• **What is needed**: Below are the records. Retype, exactly, the lines from the first through the line with "in which the", and leave out the pictures.

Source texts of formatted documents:
::::

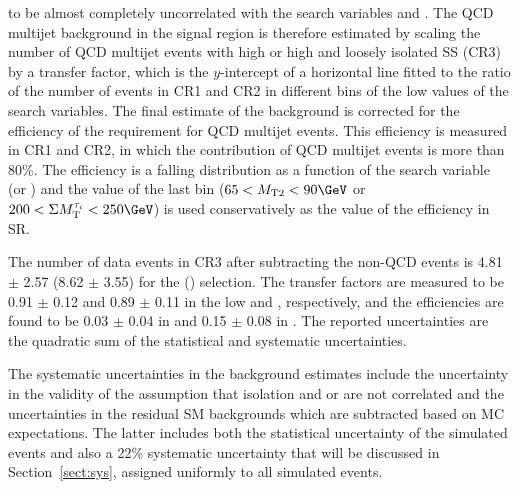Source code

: to be almost completely uncorrelated with the search variables \mttwo and \SumMT.
The QCD multijet background in the signal region is therefore estimated by scaling the number of QCD multijet events with high \mttwo or high \SumMT and loosely isolated SS \tauTau (CR3) by a transfer factor, %
which is the $y$-intercept of a horizontal line fitted to the ratio of the number of events in CR1 and CR2 in different bins of the low values of the search variables.
The final estimate of the background 
is corrected for the efficiency of 
the \deltaphi requirement for QCD multijet events. This efficiency is measured in CR1 and CR2, 
in which the contribution of QCD multijet events is more than $80\%$. The efficiency is a falling distribution as a function of 
the search variable (\mttwo or \SumMT)
and the value of the last bin ($65<\mttwo<90\GeV$ or $200<\SumMT<250\GeV$) is used conservatively as the 
value of the efficiency in SR.

The number of data events in CR3 after subtracting the non-QCD events is 4.81 $\pm$ 2.57 (8.62 $\pm$ 3.55) for the \binone (\bintwo) selection.
The transfer factors are measured to be 0.91 $\pm$ 0.12 and 0.89 $\pm$ 0.11 in the low \mttwo and \SumMT, respectively, and 
the \deltaphi efficiencies are found to be 0.03 $\pm$ 0.04 in \binone and 0.15 $\pm$ 0.08 in \bintwo. 
The reported uncertainties are the quadratic sum of the statistical and systematic uncertainties.


The systematic uncertainties in the background estimates include the uncertainty in the validity of the assumption that isolation and \mttwo or \SumMT are not correlated and the uncertainties in the residual 
SM backgrounds which  are subtracted based on MC expectations. 
The latter includes both the statistical uncertainty of the simulated 
events and also a 22\% systematic uncertainty that will be discussed in Section~\ref{sect:sys}, 
assigned uniformly to all simulated events.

::::

• **Reply to the task**:
Source code

: to be almost completely uncorrelated with the search variables \mttwo and \SumMT.
The QCD multijet background in the signal region is therefore estimated by scaling the number of QCD multijet events with high \mttwo or high \SumMT and loosely isolated SS \tauTau (CR3) by a transfer factor, %
which is the $y$-intercept of a horizontal line fitted to the ratio of the number of events in CR1 and CR2 in different bins of the low values of the search variables.
The final estimate of the background 
is corrected for the efficiency of 
the \deltaphi requirement for QCD multijet events. This efficiency is measured in CR1 and CR2, 
in which the contribution of QCD multijet events is more than $80\%$. The efficiency is a falling distribution as a function of 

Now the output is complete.